↓↓↓

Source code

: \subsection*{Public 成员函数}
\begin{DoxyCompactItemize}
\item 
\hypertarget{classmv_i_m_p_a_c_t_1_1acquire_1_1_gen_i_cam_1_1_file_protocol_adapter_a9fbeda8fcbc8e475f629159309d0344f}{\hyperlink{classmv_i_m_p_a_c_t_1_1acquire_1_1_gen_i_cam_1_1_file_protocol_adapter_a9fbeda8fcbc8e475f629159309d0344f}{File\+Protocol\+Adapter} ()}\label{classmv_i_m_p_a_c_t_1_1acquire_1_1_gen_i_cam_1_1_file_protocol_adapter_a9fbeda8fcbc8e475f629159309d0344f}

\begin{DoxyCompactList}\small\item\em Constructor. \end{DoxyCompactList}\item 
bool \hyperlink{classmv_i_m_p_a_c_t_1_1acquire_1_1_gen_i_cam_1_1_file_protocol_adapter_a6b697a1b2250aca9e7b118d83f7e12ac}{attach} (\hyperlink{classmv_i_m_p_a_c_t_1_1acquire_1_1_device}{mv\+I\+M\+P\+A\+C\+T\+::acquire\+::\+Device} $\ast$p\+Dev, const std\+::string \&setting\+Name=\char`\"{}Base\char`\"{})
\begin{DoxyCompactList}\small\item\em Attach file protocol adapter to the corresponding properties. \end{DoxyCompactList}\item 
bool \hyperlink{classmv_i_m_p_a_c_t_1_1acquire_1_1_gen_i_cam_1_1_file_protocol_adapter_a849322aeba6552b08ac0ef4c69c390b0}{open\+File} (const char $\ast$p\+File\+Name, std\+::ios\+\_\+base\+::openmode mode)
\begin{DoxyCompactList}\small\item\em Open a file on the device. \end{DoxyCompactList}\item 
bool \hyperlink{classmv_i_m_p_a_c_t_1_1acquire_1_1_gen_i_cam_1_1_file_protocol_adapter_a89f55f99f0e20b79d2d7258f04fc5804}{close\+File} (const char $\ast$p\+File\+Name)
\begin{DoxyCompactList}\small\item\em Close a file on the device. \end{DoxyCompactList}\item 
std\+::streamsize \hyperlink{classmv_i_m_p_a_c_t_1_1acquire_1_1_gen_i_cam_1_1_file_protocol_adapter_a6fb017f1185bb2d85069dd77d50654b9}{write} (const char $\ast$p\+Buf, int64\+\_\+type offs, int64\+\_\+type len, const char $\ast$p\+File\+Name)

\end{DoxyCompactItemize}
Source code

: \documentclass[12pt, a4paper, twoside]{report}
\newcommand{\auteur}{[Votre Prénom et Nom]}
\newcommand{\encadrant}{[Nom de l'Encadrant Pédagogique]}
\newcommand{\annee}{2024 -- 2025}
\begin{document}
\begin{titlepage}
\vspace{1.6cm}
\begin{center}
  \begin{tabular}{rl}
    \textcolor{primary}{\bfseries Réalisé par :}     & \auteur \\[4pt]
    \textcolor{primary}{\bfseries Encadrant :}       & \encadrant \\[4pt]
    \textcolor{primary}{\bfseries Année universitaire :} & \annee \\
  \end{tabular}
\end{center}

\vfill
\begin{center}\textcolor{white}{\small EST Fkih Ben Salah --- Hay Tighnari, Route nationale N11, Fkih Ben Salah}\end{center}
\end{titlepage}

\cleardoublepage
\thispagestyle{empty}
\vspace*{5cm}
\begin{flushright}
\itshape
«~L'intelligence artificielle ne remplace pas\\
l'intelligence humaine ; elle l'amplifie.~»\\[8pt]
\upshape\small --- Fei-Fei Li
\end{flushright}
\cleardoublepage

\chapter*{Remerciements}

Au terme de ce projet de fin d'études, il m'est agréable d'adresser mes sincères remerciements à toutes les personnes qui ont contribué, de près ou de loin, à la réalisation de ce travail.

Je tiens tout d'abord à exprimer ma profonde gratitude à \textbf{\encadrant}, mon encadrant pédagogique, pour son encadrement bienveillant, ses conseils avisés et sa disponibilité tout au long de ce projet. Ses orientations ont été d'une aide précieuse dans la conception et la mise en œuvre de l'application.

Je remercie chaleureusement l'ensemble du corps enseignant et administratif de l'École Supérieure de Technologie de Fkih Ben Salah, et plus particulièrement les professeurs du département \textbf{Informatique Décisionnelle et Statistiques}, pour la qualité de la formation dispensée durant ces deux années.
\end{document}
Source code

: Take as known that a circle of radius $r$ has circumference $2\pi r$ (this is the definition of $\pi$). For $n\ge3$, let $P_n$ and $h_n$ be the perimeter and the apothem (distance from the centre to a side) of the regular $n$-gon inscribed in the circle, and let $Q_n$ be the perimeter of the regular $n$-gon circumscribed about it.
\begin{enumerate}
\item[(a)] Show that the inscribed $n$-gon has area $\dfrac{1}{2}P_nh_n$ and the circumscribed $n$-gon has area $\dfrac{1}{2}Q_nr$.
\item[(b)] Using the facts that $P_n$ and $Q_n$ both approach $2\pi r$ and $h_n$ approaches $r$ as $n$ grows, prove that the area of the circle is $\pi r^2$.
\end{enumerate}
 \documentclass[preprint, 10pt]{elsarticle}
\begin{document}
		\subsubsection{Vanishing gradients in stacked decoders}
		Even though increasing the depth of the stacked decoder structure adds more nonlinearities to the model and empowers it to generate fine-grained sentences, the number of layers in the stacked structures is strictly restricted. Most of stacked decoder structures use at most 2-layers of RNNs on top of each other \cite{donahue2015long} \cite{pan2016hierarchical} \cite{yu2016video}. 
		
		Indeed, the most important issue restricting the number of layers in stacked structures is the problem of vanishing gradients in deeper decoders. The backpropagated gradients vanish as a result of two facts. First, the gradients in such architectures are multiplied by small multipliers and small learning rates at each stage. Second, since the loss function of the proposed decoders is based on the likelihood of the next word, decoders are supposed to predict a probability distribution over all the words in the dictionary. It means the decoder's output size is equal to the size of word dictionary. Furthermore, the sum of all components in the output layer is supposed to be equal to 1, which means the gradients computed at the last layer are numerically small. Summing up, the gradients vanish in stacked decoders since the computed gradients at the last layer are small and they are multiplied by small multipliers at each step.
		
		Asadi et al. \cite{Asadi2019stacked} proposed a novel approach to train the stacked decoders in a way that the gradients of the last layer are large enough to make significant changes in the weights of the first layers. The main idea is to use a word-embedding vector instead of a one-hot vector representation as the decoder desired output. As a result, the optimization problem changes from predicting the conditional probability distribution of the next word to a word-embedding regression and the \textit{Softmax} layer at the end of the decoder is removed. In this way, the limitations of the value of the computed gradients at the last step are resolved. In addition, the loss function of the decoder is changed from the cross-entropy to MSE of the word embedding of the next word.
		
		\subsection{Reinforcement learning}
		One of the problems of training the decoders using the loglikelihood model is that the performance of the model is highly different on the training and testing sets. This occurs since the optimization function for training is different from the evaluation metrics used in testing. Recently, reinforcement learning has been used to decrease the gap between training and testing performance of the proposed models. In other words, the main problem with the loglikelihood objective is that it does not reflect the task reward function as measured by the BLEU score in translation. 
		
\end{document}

↑↑↑

▶ **The problem**
Within the records above, determine the number of lines that hold the word "loss" and return only that value.

▶ **Exercise response**
2